Fruits on a Table or Still Life with Apples and Grapes (Nature Morte a la Comptesse de N) is a still life painting by French artist Paul Gauguin painted in 1889.[1] It was one of two works stolen from the private collection of Terence F. Kennedy in London in June 1970 and recovered by the Carabinieri in Italy in April 2014.[2][3]
The painting depicts two bowls of brightly coloured apples and grapes, on a fringed white linen cloth, on a wooden table, with a small dog sleeping on the floor in the background. It is signed and dedicated "a la Comptesse De N (Nimal)".[4]
The painting, along with Pierre Bonnard's Woman With Two Armchairs (La Femme Aux Deux Fauteuils), was stolen from the flat of widower Terence F. Kennedy (whose wife Mathilda died in 1964) at Chester Terrace, in Regent's Park on June 6, 1970.[5] Press reports at the time said that Kennedy's housekeeper was duped by three men, one posing as a policeman and the others as burglar alarm engineers, and that they cut the paintings from their frames while she was making them tea.[2] After the theft, the paintings are alleged to have been smuggled through France on the Paris-to-Turin train,[4] and then to have turned up in the lost-and-found railway depot in Turin.
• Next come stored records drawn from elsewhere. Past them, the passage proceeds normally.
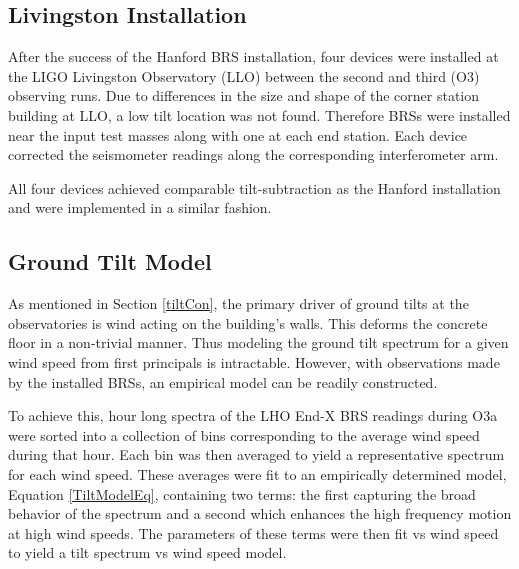 \documentclass [12pt, proquest]{uwthesis}[2019]
\begin{document}
\subsection{Livingston Installation}

\quad After the success of the Hanford BRS installation, four devices were installed at the LIGO Livingston Observatory (LLO) between the second and third (O3) observing runs. Due to differences in the size and shape of the corner station building at LLO, a low tilt location was not found. Therefore BRSs were installed near the input test masses along with one at each end station. Each device corrected the seismometer readings along the corresponding interferometer arm. 

All four devices achieved comparable tilt-subtraction as the Hanford installation and were implemented in a similar fashion. 

\subsection{Ground Tilt Model}


As mentioned in Section \ref{tiltCon}, the primary driver of ground tilts at the observatories is wind acting on the building's walls. This deforms the concrete floor in a non-trivial manner. Thus modeling the ground tilt spectrum for a given wind speed from first principals is intractable. However, with observations made by the installed BRSs, an empirical model can be readily constructed.

To achieve this, hour long spectra of the LHO End-X BRS readings during O3a were sorted into a collection of bins corresponding to the average wind speed during that hour. Each bin was then averaged to yield a representative spectrum for each wind speed. These averages were fit to an empirically determined model, Equation \ref{TiltModelEq}, containing two terms: the first capturing the broad behavior of the spectrum and a second which enhances the high frequency motion at high wind speeds. The parameters of these terms were then fit vs wind speed to yield a tilt spectrum vs wind speed model. 
\end{document}
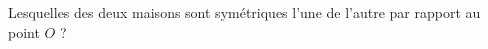 
    \begin{mental}
        Lesquelles des deux maisons sont symétriques l'une de l'autre par rapport au point \( O\) ?
\begin{center}
    \large
   
\end{center}
    \end{mental}
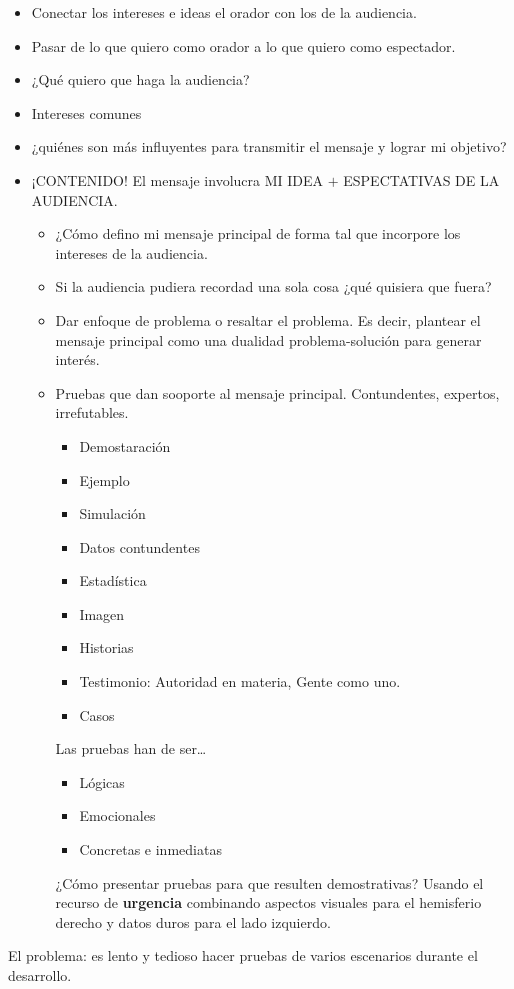 \documentclass[12pt]{article} %
\begin{document}
\begin{itemize}
\item Conectar los intereses e ideas el orador con los de la audiencia. 
\item Pasar de lo que quiero como orador a lo que quiero como espectador.
\item ¿Qué quiero que haga la audiencia?
\item Intereses comunes
\item ¿quiénes son más influyentes para transmitir el mensaje y lograr mi objetivo?
\item ¡CONTENIDO! El mensaje involucra MI IDEA $+$ ESPECTATIVAS DE LA AUDIENCIA.
\begin{itemize}
\item ¿Cómo defino mi mensaje principal de forma tal que incorpore los intereses de la audiencia.
\item Si la audiencia pudiera recordad una sola cosa ¿qué quisiera que fuera?
\item Dar enfoque de problema o resaltar el problema. Es decir, plantear el mensaje principal como una dualidad problema-solución para generar interés.
\item Pruebas que dan sooporte al mensaje principal. Contundentes, expertos, irrefutables.
\begin{itemize}
\item Demostaración
\item Ejemplo
\item Simulación
\item Datos contundentes
\item Estadística
\item Imagen
\item Historias
\item Testimonio: Autoridad en materia, Gente como uno.
\item Casos
\end{itemize}
Las pruebas han de ser\ldots
\begin{itemize}
\item Lógicas
\item Emocionales
\item Concretas e inmediatas
\end{itemize}
¿Cómo presentar pruebas para que resulten demostrativas? Usando el recurso de \textbf{urgencia} combinando aspectos visuales para el hemisferio derecho y datos duros para el lado izquierdo.
\end{itemize}
\end{itemize}
El problema: es lento y tedioso hacer pruebas de varios escenarios durante el desarrollo.
\end{document}
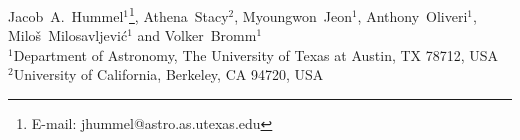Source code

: 
Jacob~A.~Hummel$^1$\thanks{E-mail: jhummel@astro.as.utexas.edu},
  Athena~Stacy$^2$, Myoungwon~Jeon$^1$, Anthony~Oliveri$^1$, 
\newauthor Milo\v s~Milosavljevi\'c$^1$ and Volker~Bromm$^1$\\
$^1$Department of Astronomy, The University of Texas at Austin, TX 78712, USA\\
$^2$University of California, Berkeley, CA 94720, USA
 
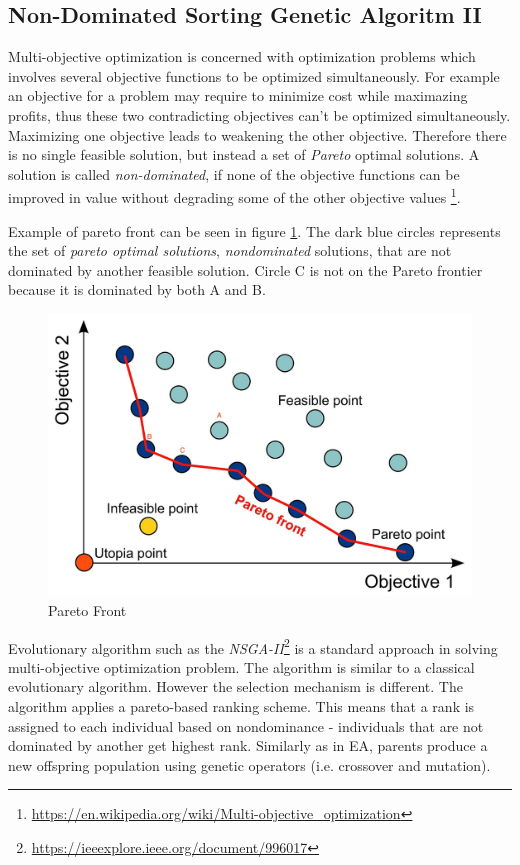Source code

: \documentclass[format=acmsmall, review=false, screen=true]{acmart}
\begin{document}
\subsection{Non-Dominated Sorting Genetic Algoritm II}

Multi-objective optimization is concerned with optimization problems which involves several objective functions to be optimized simultaneously. For example an objective for a problem may require to minimize cost while maximazing profits, thus these two contradicting objectives can't be optimized simultaneously. Maximizing one objective leads to weakening the other objective. Therefore there is no single feasible solution, but instead a set of \emph{Pareto} optimal solutions.  A solution is called \emph{non-dominated}, if none of the objective functions can be improved in value without degrading some of the other objective values \footnote{\url{https://en.wikipedia.org/wiki/Multi-objective_optimization}}.

Example of pareto front can be seen in figure \ref{fig:paretofront}. The dark blue circles represents the set of \emph{pareto optimal solutions}, \emph{nondominated} solutions, that are not dominated by another feasible solution. Circle C is not on the Pareto frontier because it is dominated by both A and B.

\begin{figure}[H]
  \includegraphics[width=0.66\linewidth]{img/pareto_front.JPG}
  \caption{\label{fig:paretofront}Pareto Front}
\end{figure}

Evolutionary algorithm such as the \emph{NSGA-II}\footnote{\url{https://ieeexplore.ieee.org/document/996017}} is a standard approach in solving multi-objective optimization problem. The algorithm is similar to a classical evolutionary algorithm. However the selection mechanism is different. The algorithm applies a pareto-based ranking scheme. This means that a rank is assigned to each individual based on nondominance - individuals that are not dominated by another get highest rank. Similarly as in EA, parents produce a new offspring population using genetic operators (i.e. crossover and mutation).
\end{document}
It is said they were auctioned in 1975 and that a worker at the Fiat Factory bought the paintings for a small sum.[3]
The paintings are said to have remained in the factory worker's kitchen until an art expert's evaluation in 2014. Once they were identified the Carabinieri took the paintings into custody. Under Italian law the factory worker could have a right to keep them if he could prove that he bought them in good faith.[2][6] In December 2014 they were returned to him by a court in Rome.[7] Simultaneously, the sole and universal heir of the original owner, Terence F. Kennedy, was found and has since made his claim to title.[8]